Computation engine

Currently BigConnect uses internal data workers for data ingestion and data processing. The major drawback of the current implementation is that there is no cluster computing support in order to provider faster insights and analytics for the available data.

For solving this issue it has been decided to add Apache Spark support for short and long running processes. As a quick mention Apache Spark is 100 times faster than Hadoop and 10 times faster than accessing data from disk.

In order to orchestrate the different Spark jobs that are spawned through BigConnect's rich interface it has been aligned to make use of the Spark Jobserver. It provides a RESTful interface for submitting and managing Apache Spark jobs, jars, and job contexts and it is widely used by a lot of companies ( e.g. Netflix ). An important configuration setting is that one can choose to have a shared Spark Context or a new one per submitted job. Of course for improving response times one will opt for sharing the Spark Context if possible.

For our demo showcase a small cluster comprised of 1 master and 2 worker nodes is used and in front a single Spark Jobserver instance. ( We currently use only 3 machines bc-node-1, bc-node2 and bc-node 3 ). bc-node-2 and bc-node-3 are worker nodes and bc-node-1 holds both the Spark master and the Spark Jobserver.

In a few words in order to have a working Spark Jobserver one can opt for the development mode or for the production one.

For development mode simply download the github repository and use the following commands:

sbt

job-server/reStart ( when the sbt console has finished fetching all dependencies and so on )

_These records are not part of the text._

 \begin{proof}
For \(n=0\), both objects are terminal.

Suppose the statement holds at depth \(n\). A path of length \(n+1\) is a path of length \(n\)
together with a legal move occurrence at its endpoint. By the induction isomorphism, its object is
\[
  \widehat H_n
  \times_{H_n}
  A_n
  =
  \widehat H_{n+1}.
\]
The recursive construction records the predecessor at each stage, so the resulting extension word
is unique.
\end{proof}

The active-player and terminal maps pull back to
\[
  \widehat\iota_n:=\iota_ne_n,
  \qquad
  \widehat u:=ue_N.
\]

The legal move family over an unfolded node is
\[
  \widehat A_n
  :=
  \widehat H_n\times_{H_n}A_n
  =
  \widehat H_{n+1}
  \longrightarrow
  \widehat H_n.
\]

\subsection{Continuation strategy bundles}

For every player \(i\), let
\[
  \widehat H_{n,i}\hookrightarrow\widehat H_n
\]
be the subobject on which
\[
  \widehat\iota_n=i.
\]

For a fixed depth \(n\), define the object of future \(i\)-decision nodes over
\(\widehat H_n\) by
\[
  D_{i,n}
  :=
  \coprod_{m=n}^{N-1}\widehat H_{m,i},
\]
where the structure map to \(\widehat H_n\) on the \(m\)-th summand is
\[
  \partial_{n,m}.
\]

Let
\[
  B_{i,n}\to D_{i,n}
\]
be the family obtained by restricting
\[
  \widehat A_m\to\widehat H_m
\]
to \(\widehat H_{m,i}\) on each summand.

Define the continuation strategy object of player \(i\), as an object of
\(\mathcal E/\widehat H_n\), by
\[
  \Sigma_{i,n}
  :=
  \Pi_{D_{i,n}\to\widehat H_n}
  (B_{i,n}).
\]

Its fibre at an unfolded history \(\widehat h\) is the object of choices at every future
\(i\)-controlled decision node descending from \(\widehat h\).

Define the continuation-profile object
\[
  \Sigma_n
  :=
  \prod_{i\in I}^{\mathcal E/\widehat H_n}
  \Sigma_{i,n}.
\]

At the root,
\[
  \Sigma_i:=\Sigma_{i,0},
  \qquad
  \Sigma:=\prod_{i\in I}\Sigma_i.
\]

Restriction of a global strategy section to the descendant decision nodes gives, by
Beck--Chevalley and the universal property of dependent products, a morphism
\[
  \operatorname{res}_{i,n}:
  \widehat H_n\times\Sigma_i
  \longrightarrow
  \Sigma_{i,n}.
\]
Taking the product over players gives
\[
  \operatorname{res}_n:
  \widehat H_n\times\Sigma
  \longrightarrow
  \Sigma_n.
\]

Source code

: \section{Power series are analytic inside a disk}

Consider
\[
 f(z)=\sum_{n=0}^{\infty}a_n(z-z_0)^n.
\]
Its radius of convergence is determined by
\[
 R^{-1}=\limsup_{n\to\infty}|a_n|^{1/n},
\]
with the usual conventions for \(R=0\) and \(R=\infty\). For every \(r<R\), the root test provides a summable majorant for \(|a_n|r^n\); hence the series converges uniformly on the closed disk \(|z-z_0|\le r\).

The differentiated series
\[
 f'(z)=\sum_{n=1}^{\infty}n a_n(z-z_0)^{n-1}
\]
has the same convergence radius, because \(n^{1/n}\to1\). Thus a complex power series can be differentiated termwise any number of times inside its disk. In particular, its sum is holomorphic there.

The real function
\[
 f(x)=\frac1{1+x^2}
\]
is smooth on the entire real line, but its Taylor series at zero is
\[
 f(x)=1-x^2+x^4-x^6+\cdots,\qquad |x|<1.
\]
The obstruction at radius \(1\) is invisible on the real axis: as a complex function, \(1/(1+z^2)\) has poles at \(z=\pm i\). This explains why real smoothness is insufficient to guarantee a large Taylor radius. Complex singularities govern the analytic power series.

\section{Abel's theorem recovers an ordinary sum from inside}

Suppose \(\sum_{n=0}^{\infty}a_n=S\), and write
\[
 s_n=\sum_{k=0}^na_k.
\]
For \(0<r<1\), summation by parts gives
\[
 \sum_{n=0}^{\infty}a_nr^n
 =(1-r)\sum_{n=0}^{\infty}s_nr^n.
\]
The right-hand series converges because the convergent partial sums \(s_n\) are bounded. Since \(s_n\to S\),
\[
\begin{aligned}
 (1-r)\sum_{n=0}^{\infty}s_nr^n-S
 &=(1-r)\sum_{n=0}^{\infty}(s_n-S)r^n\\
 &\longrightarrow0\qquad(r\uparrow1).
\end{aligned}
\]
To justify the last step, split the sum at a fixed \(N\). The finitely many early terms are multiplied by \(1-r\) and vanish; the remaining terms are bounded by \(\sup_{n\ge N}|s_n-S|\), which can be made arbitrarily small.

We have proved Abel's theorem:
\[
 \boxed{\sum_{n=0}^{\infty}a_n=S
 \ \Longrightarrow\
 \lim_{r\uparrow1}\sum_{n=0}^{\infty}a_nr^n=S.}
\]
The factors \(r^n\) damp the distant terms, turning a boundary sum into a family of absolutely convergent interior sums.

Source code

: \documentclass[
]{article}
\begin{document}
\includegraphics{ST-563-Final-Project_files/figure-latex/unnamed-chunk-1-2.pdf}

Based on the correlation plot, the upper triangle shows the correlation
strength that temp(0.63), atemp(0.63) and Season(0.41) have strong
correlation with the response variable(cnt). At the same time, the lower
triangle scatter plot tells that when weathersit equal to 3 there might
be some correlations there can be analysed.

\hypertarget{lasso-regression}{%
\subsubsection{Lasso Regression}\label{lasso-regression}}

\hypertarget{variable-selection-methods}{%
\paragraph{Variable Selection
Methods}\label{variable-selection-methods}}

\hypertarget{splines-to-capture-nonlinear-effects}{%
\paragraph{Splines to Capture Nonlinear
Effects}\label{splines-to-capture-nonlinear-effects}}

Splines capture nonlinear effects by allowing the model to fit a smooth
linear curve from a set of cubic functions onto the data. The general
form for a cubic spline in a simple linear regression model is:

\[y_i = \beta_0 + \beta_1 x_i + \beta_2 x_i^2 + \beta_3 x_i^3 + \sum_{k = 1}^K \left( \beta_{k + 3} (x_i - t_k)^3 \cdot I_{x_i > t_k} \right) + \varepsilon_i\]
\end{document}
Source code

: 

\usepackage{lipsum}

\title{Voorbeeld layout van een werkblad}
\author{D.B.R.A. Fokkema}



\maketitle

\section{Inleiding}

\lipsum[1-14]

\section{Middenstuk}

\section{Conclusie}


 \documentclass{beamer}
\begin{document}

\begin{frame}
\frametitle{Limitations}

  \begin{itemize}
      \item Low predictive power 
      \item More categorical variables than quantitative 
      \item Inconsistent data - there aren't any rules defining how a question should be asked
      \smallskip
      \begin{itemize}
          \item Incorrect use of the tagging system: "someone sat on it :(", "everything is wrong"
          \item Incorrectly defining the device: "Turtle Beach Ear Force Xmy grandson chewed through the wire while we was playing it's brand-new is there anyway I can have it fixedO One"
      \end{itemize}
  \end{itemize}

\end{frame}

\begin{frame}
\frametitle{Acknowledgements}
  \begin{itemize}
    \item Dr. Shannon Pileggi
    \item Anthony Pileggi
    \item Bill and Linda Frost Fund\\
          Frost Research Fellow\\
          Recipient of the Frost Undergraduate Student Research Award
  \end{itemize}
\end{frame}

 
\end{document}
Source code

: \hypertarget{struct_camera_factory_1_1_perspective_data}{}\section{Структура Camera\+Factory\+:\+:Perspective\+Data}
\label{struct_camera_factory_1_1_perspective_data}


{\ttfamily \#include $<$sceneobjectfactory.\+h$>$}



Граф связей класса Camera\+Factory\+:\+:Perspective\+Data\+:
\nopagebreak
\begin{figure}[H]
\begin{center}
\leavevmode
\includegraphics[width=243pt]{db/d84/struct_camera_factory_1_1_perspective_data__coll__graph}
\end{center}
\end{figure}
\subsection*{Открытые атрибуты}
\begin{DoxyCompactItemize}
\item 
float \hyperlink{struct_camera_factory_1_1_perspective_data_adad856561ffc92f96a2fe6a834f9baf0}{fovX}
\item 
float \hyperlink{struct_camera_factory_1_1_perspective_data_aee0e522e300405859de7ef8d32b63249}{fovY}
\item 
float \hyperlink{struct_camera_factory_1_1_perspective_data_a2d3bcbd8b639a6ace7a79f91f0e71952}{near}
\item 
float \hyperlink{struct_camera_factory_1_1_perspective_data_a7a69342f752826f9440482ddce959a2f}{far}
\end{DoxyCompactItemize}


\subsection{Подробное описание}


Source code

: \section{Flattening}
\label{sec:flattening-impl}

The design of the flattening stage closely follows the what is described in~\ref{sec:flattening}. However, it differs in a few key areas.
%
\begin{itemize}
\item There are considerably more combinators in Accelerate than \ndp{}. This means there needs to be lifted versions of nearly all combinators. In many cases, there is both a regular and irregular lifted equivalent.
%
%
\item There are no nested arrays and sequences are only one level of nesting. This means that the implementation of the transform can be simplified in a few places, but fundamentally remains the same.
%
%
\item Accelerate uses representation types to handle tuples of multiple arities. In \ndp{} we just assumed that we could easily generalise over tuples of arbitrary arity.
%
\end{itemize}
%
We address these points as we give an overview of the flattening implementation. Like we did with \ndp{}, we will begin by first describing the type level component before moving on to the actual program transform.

If you install it on a server where you connect via ssh then you will definitely need a tool like tmux in order to have the jobserver running indefinitely. tmux basically can detach the current session and keep it running despite logging off. When coming back one can re-attach to the running session and continue from there.

So, simply wrap the commands above with: tmux ( before ) and CTRL+b d (after ).

For production one needs to create a deployment. The steps are quite straightforward as explained in the official documentation.

  1. Copy config/local.sh.template to <environment>.sh and edit as appropriate. NOTE: be sure to set SPARK_VERSION if you need to compile against a different version.

  2. Copy config/shiro.ini.template to shiro.ini and edit as appropriate. NOTE: only required when authentication = on

  3. Copy config/local.conf.template to <environment>.conf and edit as appropriate.

  4. bin/server_deploy.sh <environment> -- this packages the job server along with config files and pushes it to the remotes you have configured in <environment>.sh

  5. On the remote server, start it in the deployed directory with server_start.sh and stop it with server_stop.sh

If you encounter weird exceptions like there is no spark.jobserver.JobServer class found then simply retry step 4 or use server_package.sh, manually untar and run from the unarchived folder.

Usually the jobserver github repository will be cloned on a development machine and deployed to the production machines via ssh. ( This is done automatically using the server_deploy.shmentioned above ).

After successfully starting the jobserver one can start triggering spark jobs in 2 steps exemplified below from the official documentation:

WordCountExample walk-through

Package Jar - Send to Server

First, to package the test jar containing the WordCountExample: sbt job-server-tests/package. Then go ahead and start the job server using the instructions above.

Let's upload the jar:

curl -X POST localhost:8090/binaries/test -H "Content-Type: application/java-archive" --data-binary @job-server-tests/target/scala-2.10/job-server-tests-$VER.jar
OK⏎

Ad-hoc Mode - Single, Unrelated Jobs (Transient Context)

The above jar is uploaded as app test. Next, let's start an ad-hoc word count job, meaning that the job server will create its own SparkContext, and return a job ID for subsequent querying:

curl -d "input.string = a b c a b see" "localhost:8090/jobs?appName=test&classPath=spark.jobserver.WordCountExample"
{
"duration": "Job not done yet",
"classPath": "spark.jobserver.WordCountExample",
"startTime": "2016-06-19T16:27:12.196+05:30",
"context": "b7ea0eb5-spark.jobserver.WordCountExample",
"status": "STARTED",
"jobId": "5453779a-f004-45fc-a11d-a39dae0f9bf4"
}⏎

NOTE: If you want to feed in a text file config and POST using curl, you want the --data-binary option, otherwise curl will munge your line separator chars. Like:

curl --data-binary @my-job-config.json "localhost:8090/jobs?appNam=..."

Please pay attention to the fact that in the latest version you might stumble upon the following issue with Adhoc contexts: for Java jobs you first have to create a context and only then you can submit a job. Otherwise you will get an error. ( you can track the progress here )

For creating a context use the following command:

curl -d "" 'localhost:8090/contexts/jcontext?context-factory=spark.jobserver.context.JavaSparkContextFactory'